Incensurabile è la motivazione della Corte territoriale per quanto
riguarda la congruità della pena (la Corte osserva tra l’altro che il giudice di
primo grado oltre ad aver riconosciuto l’attenuante di cui al secondo comma
ha applicato lievi aumenti ex art. 81 del c.p. e per la recidiva e si è, anche,
dimenticato di applicare la multa).
In proposito questa Suprema Corte ha più volte affermato il principio —
condiviso dal Collegio – che la determinazione della misura della pena tra il
minimo e il massimo edittale rientra nell’ampio potere discrezionale del
giudice di merito, il quale assolve il suo compito anche se abbia valutato
globalmente gli elementi indicati nell’art. 133 cod. pen. (Sez. 4, Sentenza n.
41702 del 20/09/2004 Ud. – dep. 26/10/2004 – Rv. 230278).
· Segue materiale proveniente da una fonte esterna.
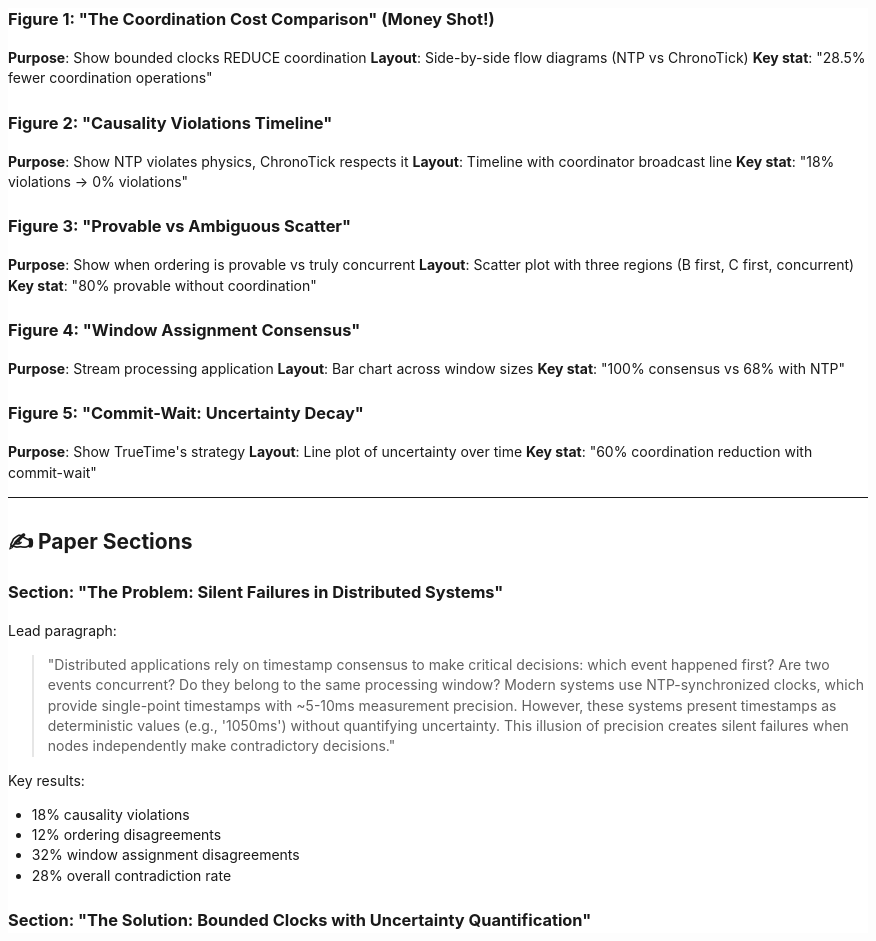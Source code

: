 ### Figure 1: "The Coordination Cost Comparison" (Money Shot!)
**Purpose**: Show bounded clocks REDUCE coordination
**Layout**: Side-by-side flow diagrams (NTP vs ChronoTick)
**Key stat**: "28.5% fewer coordination operations"

### Figure 2: "Causality Violations Timeline"
**Purpose**: Show NTP violates physics, ChronoTick respects it
**Layout**: Timeline with coordinator broadcast line
**Key stat**: "18% violations → 0% violations"

### Figure 3: "Provable vs Ambiguous Scatter"
**Purpose**: Show when ordering is provable vs truly concurrent
**Layout**: Scatter plot with three regions (B first, C first, concurrent)
**Key stat**: "80% provable without coordination"

### Figure 4: "Window Assignment Consensus"
**Purpose**: Stream processing application
**Layout**: Bar chart across window sizes
**Key stat**: "100% consensus vs 68% with NTP"

### Figure 5: "Commit-Wait: Uncertainty Decay"
**Purpose**: Show TrueTime's strategy
**Layout**: Line plot of uncertainty over time
**Key stat**: "60% coordination reduction with commit-wait"

---

## ✍️ Paper Sections

### Section: "The Problem: Silent Failures in Distributed Systems"

Lead paragraph:
> "Distributed applications rely on timestamp consensus to make critical decisions: which event happened first? Are two events concurrent? Do they belong to the same processing window? Modern systems use NTP-synchronized clocks, which provide single-point timestamps with ~5-10ms measurement precision. However, these systems present timestamps as deterministic values (e.g., '1050ms') without quantifying uncertainty. This illusion of precision creates silent failures when nodes independently make contradictory decisions."

Key results:
- 18% causality violations
- 12% ordering disagreements
- 32% window assignment disagreements
- 28% overall contradiction rate

### Section: "The Solution: Bounded Clocks with Uncertainty Quantification"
Inoltre, solo per
l’irrogazione di una pena base pari o superiore al medio edittale si richiede
una specifica motivazione in ordine ai criteri soggettivi ed oggettivi elencati
dall’art. 133 cod. pen., valutati ed apprezzati tenendo conto della funzione
rieducativa, retributiva e preventiva della pena (Sez. 3, Sentenza n. 10095
del 10/01/2013 Ud. – dep. 04/03/2013 – Rv. 255153).
A fronte di quanto sopra il ricorrente contrappone solo contestazioni,
che non tengono conto delle argomentazioni del Corte di appello.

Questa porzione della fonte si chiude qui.